■ WORK TO BE COMPLETED
Nothing but the lines from the top of the data to the line holding "- Memory usage: 60-80% with gradual changes" should be printed, word for word and both ends included; leave the pictures out.

(Saved data entries)
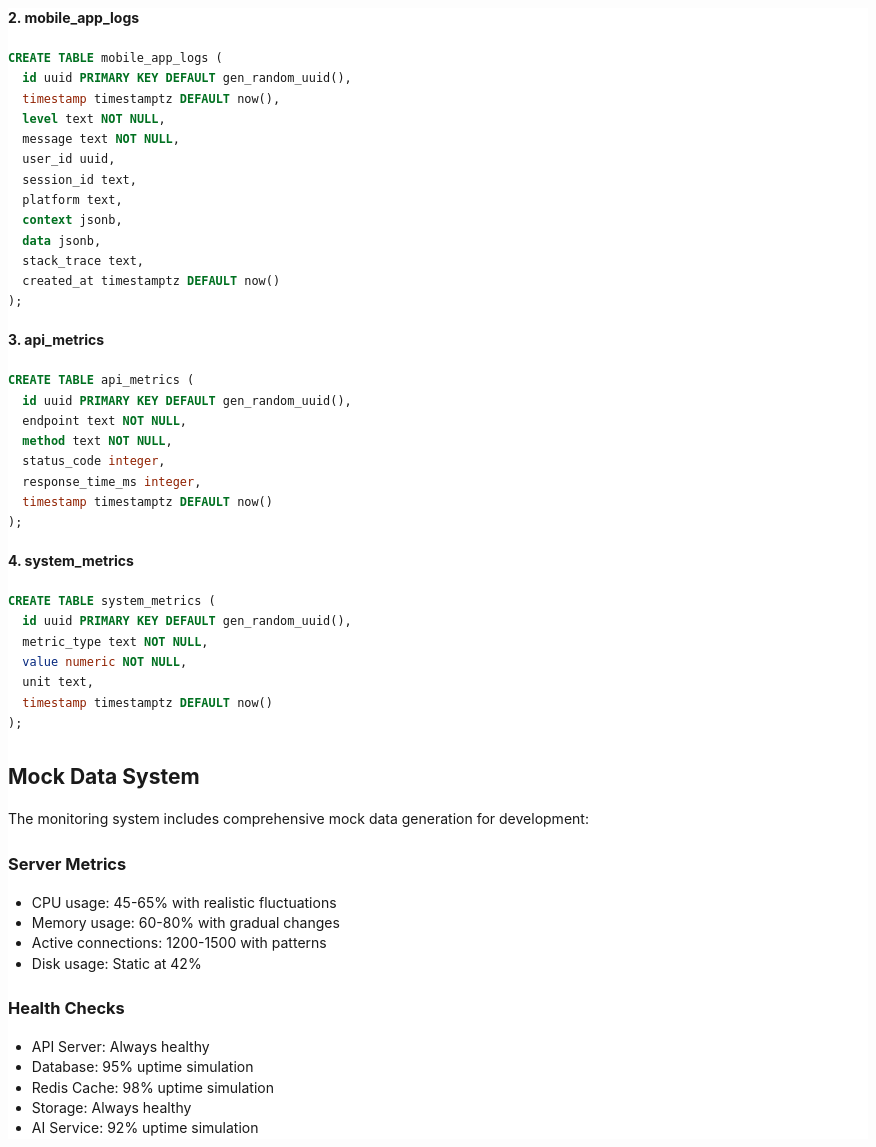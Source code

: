 #### 2. mobile_app_logs
```sql
CREATE TABLE mobile_app_logs (
  id uuid PRIMARY KEY DEFAULT gen_random_uuid(),
  timestamp timestamptz DEFAULT now(),
  level text NOT NULL,
  message text NOT NULL,
  user_id uuid,
  session_id text,
  platform text,
  context jsonb,
  data jsonb,
  stack_trace text,
  created_at timestamptz DEFAULT now()
);
```

#### 3. api_metrics
```sql
CREATE TABLE api_metrics (
  id uuid PRIMARY KEY DEFAULT gen_random_uuid(),
  endpoint text NOT NULL,
  method text NOT NULL,
  status_code integer,
  response_time_ms integer,
  timestamp timestamptz DEFAULT now()
);
```

#### 4. system_metrics
```sql
CREATE TABLE system_metrics (
  id uuid PRIMARY KEY DEFAULT gen_random_uuid(),
  metric_type text NOT NULL,
  value numeric NOT NULL,
  unit text,
  timestamp timestamptz DEFAULT now()
);
```

## Mock Data System

The monitoring system includes comprehensive mock data generation for development:

### Server Metrics
- CPU usage: 45-65% with realistic fluctuations
- Memory usage: 60-80% with gradual changes
- Active connections: 1200-1500 with patterns
- Disk usage: Static at 42%

### Health Checks
- API Server: Always healthy
- Database: 95% uptime simulation
- Redis Cache: 98% uptime simulation
- Storage: Always healthy
- AI Service: 92% uptime simulation
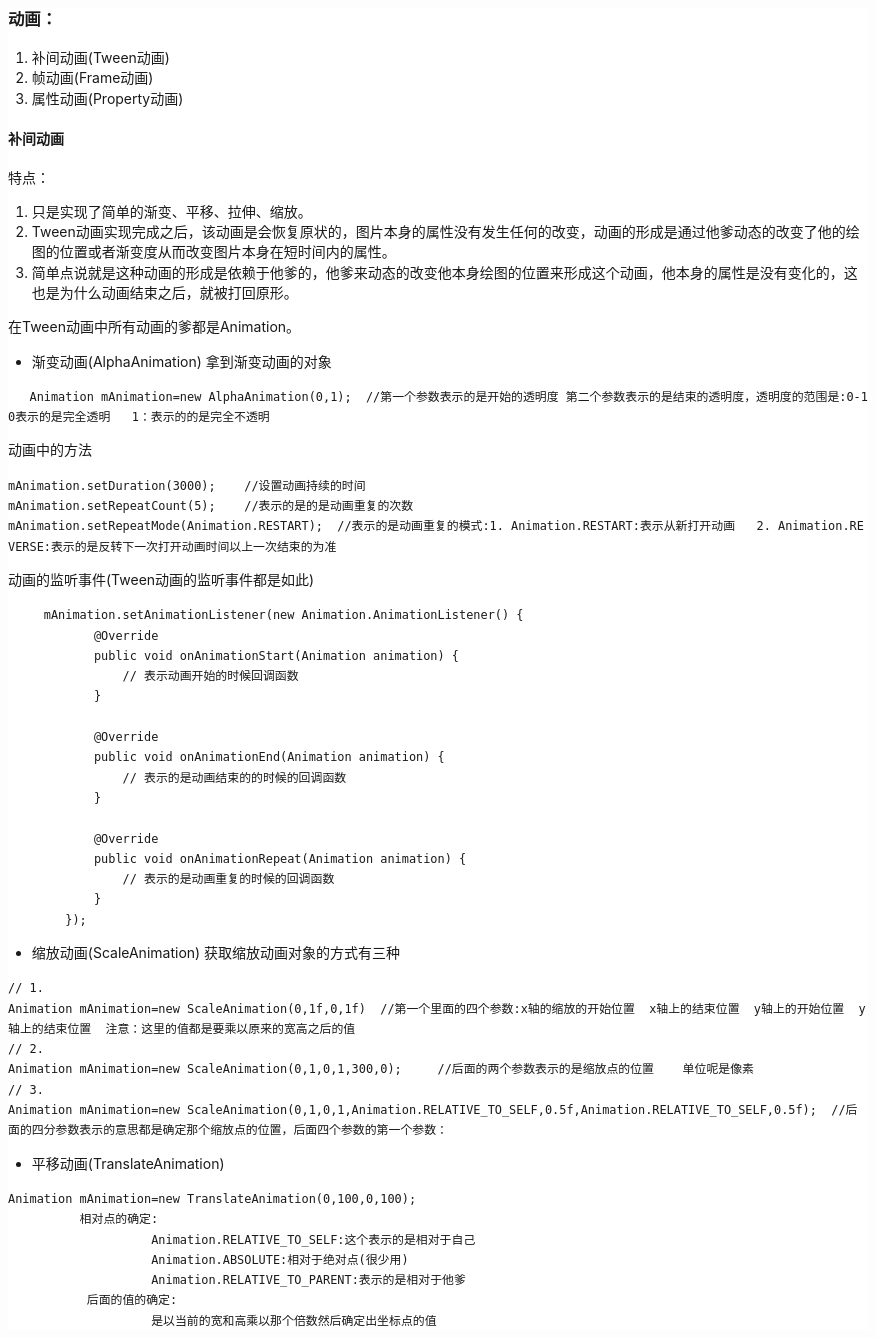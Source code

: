 ### 动画：
1. 补间动画(Tween动画)
2. 帧动画(Frame动画)
3. 属性动画(Property动画)
#### 补间动画 
特点：
1. 只是实现了简单的渐变、平移、拉伸、缩放。
2. Tween动画实现完成之后，该动画是会恢复原状的，图片本身的属性没有发生任何的改变，动画的形成是通过他爹动态的改变了他的绘图的位置或者渐变度从而改变图片本身在短时间内的属性。
3. 简单点说就是这种动画的形成是依赖于他爹的，他爹来动态的改变他本身绘图的位置来形成这个动画，他本身的属性是没有变化的，这也是为什么动画结束之后，就被打回原形。

在Tween动画中所有动画的爹都是Animation。
- 渐变动画(AlphaAnimation)
拿到渐变动画的对象
```
   Animation mAnimation=new AlphaAnimation(0,1);  //第一个参数表示的是开始的透明度 第二个参数表示的是结束的透明度，透明度的范围是:0-1   0表示的是完全透明   1：表示的的是完全不透明
```
动画中的方法
```
mAnimation.setDuration(3000);    //设置动画持续的时间
mAnimation.setRepeatCount(5);    //表示的是的是动画重复的次数
mAnimation.setRepeatMode(Animation.RESTART);  //表示的是动画重复的模式:1. Animation.RESTART:表示从新打开动画   2. Animation.REVERSE:表示的是反转下一次打开动画时间以上一次结束的为准
```
动画的监听事件(Tween动画的监听事件都是如此)
```
     mAnimation.setAnimationListener(new Animation.AnimationListener() {
            @Override
            public void onAnimationStart(Animation animation) {
                // 表示动画开始的时候回调函数
            }

            @Override
            public void onAnimationEnd(Animation animation) {
                // 表示的是动画结束的的时候的回调函数
            }

            @Override
            public void onAnimationRepeat(Animation animation) {
                // 表示的是动画重复的时候的回调函数
            }
        });
```
- 缩放动画(ScaleAnimation)
获取缩放动画对象的方式有三种
```
// 1.  
Animation mAnimation=new ScaleAnimation(0,1f,0,1f)  //第一个里面的四个参数:x轴的缩放的开始位置  x轴上的结束位置  y轴上的开始位置  y轴上的结束位置  注意：这里的值都是要乘以原来的宽高之后的值
// 2. 
Animation mAnimation=new ScaleAnimation(0,1,0,1,300,0);     //后面的两个参数表示的是缩放点的位置    单位呢是像素
// 3. 
Animation mAnimation=new ScaleAnimation(0,1,0,1,Animation.RELATIVE_TO_SELF,0.5f,Animation.RELATIVE_TO_SELF,0.5f);  //后面的四分参数表示的意思都是确定那个缩放点的位置，后面四个参数的第一个参数：
```
- 平移动画(TranslateAnimation)
```
Animation mAnimation=new TranslateAnimation(0,100,0,100);   
          相对点的确定:
                    Animation.RELATIVE_TO_SELF:这个表示的是相对于自己
                    Animation.ABSOLUTE:相对于绝对点(很少用)
                    Animation.RELATIVE_TO_PARENT:表示的是相对于他爹
           后面的值的确定:
                    是以当前的宽和高乘以那个倍数然后确定出坐标点的值
```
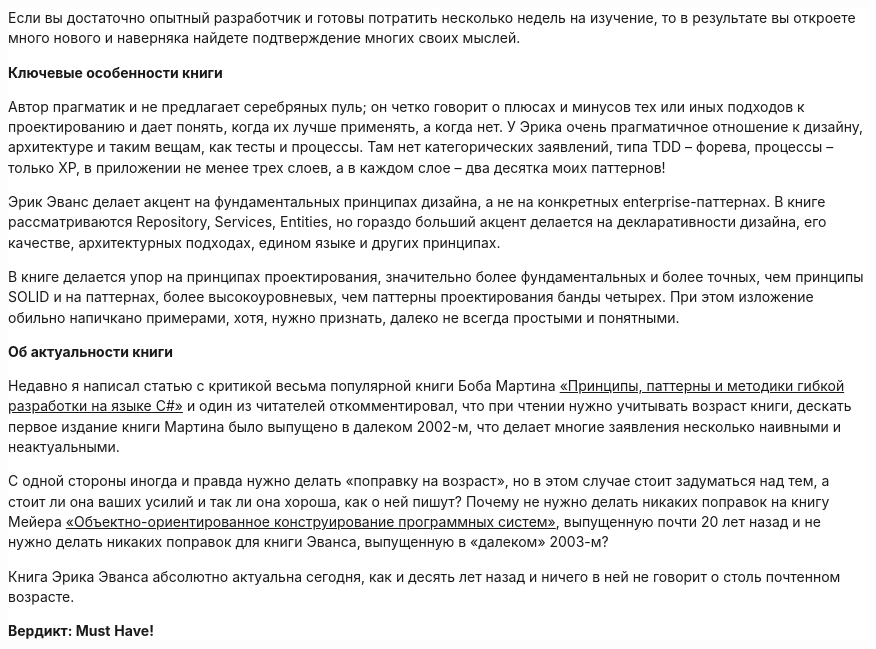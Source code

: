 Если вы достаточно опытный разработчик и готовы потратить несколько недель на изучение, то в результате вы откроете много нового и наверняка найдете подтверждение многих своих мыслей.

**Ключевые особенности книги**

Автор прагматик и не предлагает серебряных пуль; он четко говорит о плюсах и минусов тех или иных подходов к проектированию и дает понять, когда их лучше применять, а когда нет. У Эрика очень прагматичное отношение к дизайну, архитектуре и таким вещам, как тесты и процессы. Там нет категорических заявлений, типа TDD – форева, процессы – только XP, в приложении не менее трех слоев, а в каждом слое – два десятка моих паттернов!

Эрик Эванс делает акцент на фундаментальных принципах дизайна, а не на конкретных enterprise-паттернах. В книге рассматриваются Repository, Services, Entities, но гораздо больший акцент делается на декларативности дизайна, его качестве, архитектурных подходах, едином языке и других принципах.

В книге делается упор на принципах проектирования, значительно более фундаментальных и более точных, чем принципы SOLID и на паттернах, более высокоуровневых, чем паттерны проектирования банды четырех. При этом изложение обильно напичкано примерами, хотя, нужно признать, далеко не всегда простыми и понятными.

**Об актуальности книги**

Недавно я написал статью с критикой весьма популярной книги Боба Мартина [«Принципы, паттерны и методики гибкой разработки на языке C#»](http://sergeyteplyakov.blogspot.com/2013/12/about-agile-principles-patterns-and.html) и один из читателей откомментировал, что при чтении нужно учитывать возраст книги, дескать первое издание книги Мартина было выпущено в далеком 2002-м, что делает многие заявления несколько наивными и неактуальными.

С одной стороны иногда и правда нужно делать «поправку на возраст», но в этом случае стоит задуматься над тем, а стоит ли она ваших усилий и так ли она хороша, как о ней пишут? Почему не нужно делать никаких поправок на книгу Мейера [«Объектно-ориентированное конструирование программных систем»](http://sergeyteplyakov.blogspot.com/2012/03/blog-post_19.html), выпущенную почти 20 лет назад и не нужно делать никаких поправок для книги Эванса, выпущенную в «далеком» 2003-м?

Книга Эрика Эванса абсолютно актуальна сегодня, как и десять лет назад и ничего в ней не говорит о столь почтенном возрасте.

**Вердикт: Must** **Have!**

■ EXERCISE ANSWER
Source code

: #### 2. mobile_app_logs
```sql
CREATE TABLE mobile_app_logs (
  id uuid PRIMARY KEY DEFAULT gen_random_uuid(),
  timestamp timestamptz DEFAULT now(),
  level text NOT NULL,
  message text NOT NULL,
  user_id uuid,
  session_id text,
  platform text,
  context jsonb,
  data jsonb,
  stack_trace text,
  created_at timestamptz DEFAULT now()
);
```

#### 3. api_metrics
```sql
CREATE TABLE api_metrics (
  id uuid PRIMARY KEY DEFAULT gen_random_uuid(),
  endpoint text NOT NULL,
  method text NOT NULL,
  status_code integer,
  response_time_ms integer,
  timestamp timestamptz DEFAULT now()
);
```

#### 4. system_metrics
```sql
CREATE TABLE system_metrics (
  id uuid PRIMARY KEY DEFAULT gen_random_uuid(),
  metric_type text NOT NULL,
  value numeric NOT NULL,
  unit text,
  timestamp timestamptz DEFAULT now()
);
```

## Mock Data System

The monitoring system includes comprehensive mock data generation for development:

### Server Metrics
- CPU usage: 45-65% with realistic fluctuations
- Memory usage: 60-80% with gradual changes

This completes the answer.